J’ai refusé de le faire, considérant que le matériel américain dans mon introduction avait une valeur internationale. M. Mende! a commencé une véritable campagne de lettres, d’insistance et de « menaces ». Il nous assurait que Longmans Green ne voulait pas le publier parce qu’il n’était pas assez complet et ainsi de suite. M. Rühle était bombardé de lettres de ce genre. Le 29 mars, j’ai reçu une nouvelle lettre de M. Mendel, dans laquelle il écrivait :

« Je suis sûr que vous avez à votre disposition les sources et informations qui vous permettront d'élargir la dimension à l’échelle mondiale. Vous pouvez inclure dans cette nouvelle conclusion une remarque en ce sens que l’Amérique avait essentiellement et seulement été utilisée comme exemple typique. »

La question de la longueur ou de l’abréviation n’a pas été mentionnée une seule fois dans la correspondance et la limitation à 2000 mots n’a jamais été posée. J’ai finalement écrit une nouvelle conclusion d’environ 3 000 mots. Le texte anglais est un peu plus long comme toujours, mais la différence pouvait être de 500-1000 au plus.

Maintenant a commencé une nouvelle campagne avec les mêmes arguments. Longmans Green ne souhaite pas la publier parce qu’elle est trop longue, parce que les staliniens n’aiment pas ce que j’écris et ainsi de suite. Je suppose que la véritable raison est que j’ai écrit une introduction marxiste au Capital de Marx. Si l’éditeur souhaitait une introduction conservatrice, il aurait dû s’adresser au Père Coughlin ou au Professeur Laskyde New York. Mais bien entendu, dans ce cas, il n’aurait pas eu le texte de M. Rühle qui a été écrit sous mon contrôle et pour mon introduction.
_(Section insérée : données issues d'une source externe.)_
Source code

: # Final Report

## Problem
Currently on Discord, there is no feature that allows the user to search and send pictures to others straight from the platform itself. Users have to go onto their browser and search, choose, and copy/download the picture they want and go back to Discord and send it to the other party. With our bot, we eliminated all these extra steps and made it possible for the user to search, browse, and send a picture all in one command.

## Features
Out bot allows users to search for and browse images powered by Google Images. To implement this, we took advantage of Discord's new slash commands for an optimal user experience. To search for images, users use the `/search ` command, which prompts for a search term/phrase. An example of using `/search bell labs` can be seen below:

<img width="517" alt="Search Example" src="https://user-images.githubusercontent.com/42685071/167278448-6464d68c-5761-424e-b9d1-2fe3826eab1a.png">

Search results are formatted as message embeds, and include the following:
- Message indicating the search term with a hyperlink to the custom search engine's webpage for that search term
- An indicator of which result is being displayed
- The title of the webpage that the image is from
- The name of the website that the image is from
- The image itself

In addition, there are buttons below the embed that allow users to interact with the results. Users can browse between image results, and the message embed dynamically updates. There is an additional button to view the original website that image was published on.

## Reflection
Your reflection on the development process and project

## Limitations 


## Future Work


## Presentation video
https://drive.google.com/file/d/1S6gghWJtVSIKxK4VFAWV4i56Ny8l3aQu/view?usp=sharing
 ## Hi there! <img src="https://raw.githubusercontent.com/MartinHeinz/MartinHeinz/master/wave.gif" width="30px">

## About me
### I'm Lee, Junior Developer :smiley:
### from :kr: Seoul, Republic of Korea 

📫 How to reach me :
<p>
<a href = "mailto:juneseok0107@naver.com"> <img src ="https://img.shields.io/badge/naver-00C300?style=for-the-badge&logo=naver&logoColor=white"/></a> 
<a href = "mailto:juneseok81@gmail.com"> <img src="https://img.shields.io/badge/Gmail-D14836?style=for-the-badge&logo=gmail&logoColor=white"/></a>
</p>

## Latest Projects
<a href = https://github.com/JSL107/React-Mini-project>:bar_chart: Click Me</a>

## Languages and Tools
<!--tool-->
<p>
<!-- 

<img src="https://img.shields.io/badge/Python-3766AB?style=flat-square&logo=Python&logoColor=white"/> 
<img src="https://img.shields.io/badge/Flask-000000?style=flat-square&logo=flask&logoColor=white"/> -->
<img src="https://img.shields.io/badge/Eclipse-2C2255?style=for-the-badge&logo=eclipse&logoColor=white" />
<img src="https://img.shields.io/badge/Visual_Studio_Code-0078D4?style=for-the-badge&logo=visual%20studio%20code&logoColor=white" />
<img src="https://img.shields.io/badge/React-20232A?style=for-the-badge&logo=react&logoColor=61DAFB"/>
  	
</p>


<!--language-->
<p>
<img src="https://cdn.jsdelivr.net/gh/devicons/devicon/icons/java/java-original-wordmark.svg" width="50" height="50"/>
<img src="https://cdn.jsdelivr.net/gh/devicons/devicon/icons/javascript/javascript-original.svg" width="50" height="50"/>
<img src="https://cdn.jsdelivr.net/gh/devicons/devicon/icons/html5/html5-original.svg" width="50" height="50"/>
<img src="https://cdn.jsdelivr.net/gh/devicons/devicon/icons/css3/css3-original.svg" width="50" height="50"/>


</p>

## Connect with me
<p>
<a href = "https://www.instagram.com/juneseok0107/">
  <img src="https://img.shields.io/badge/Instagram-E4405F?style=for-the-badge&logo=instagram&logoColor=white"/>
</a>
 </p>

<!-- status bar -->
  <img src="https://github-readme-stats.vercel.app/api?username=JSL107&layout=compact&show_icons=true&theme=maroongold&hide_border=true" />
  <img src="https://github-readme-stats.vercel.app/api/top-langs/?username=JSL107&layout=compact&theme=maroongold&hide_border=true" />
Sur la base de la correspondance existante, dont je vous ai donné les citations les plus importantes, tout tribunal américain reconnaîtra que j’ai entièrement raison. La rupture du contrat me libérera les mains et je pourrai ainsi publier le livre partout et je suis certain qu’il aura une très grande diffusion.

C’est pourquoi je ne vois pas la moindre raison de mutiler mon travail, sur lequel j’ai passé beaucoup de temps.

P.S. La proposition de publier tout le texte de l'introduction dans une revue est plutôt étrange, car, selon les termes du contrat, tous les droits de reproduction sont entre les mains de l’éditeur. S’il existe une possibilité de le faire, il est obligé de le faire. Mais le texte est écrit pas comme un article de revue, mais comme une introduction au Capital de Marx et doit être publié sous cette forme.

Personnel

Cher Camarade Abern,

Cette lettre est personnelle et n’est destinée qu’à vous. La lettre jointe, vous pouvez, de votre propre initiative, la montrer à M. Mendel ou à Longmans Green. Pour avoir la preuve absolue que ce n’est pas une question de longueur, mais de tendance politique, qui les gêne, vous pouvez, en votre nom personnel, proposer l’hypothèse que la seconde partie, la partie supplémentaire, soit raccourcie en ce sens que la section « Le miroir idéal du Capitalisme » soit la dernière et que les deux derniers chapitres soient éliminés.

Je suis certain qu’ils vont protester parce qu’ils veulent éliminer les choses désagréables que je dis sur le New Deal et l’avenir de l’économie américaine. Ce serait mieux que vous fassiez cette proposition par écrit, comme une proposition que vous êtes prêt à me faire. Alors nous aurons un bon document pour un procès éventuel.

Il faut que j’indique ici que dans sa dernière lettre, M. Mendel écrit « en passant » que Longmans Green est très désireux d’avoir le second livre de Marx avec mon introduction. Cette correspondance est une série de manœuvres, de mensonges et petites intrigues.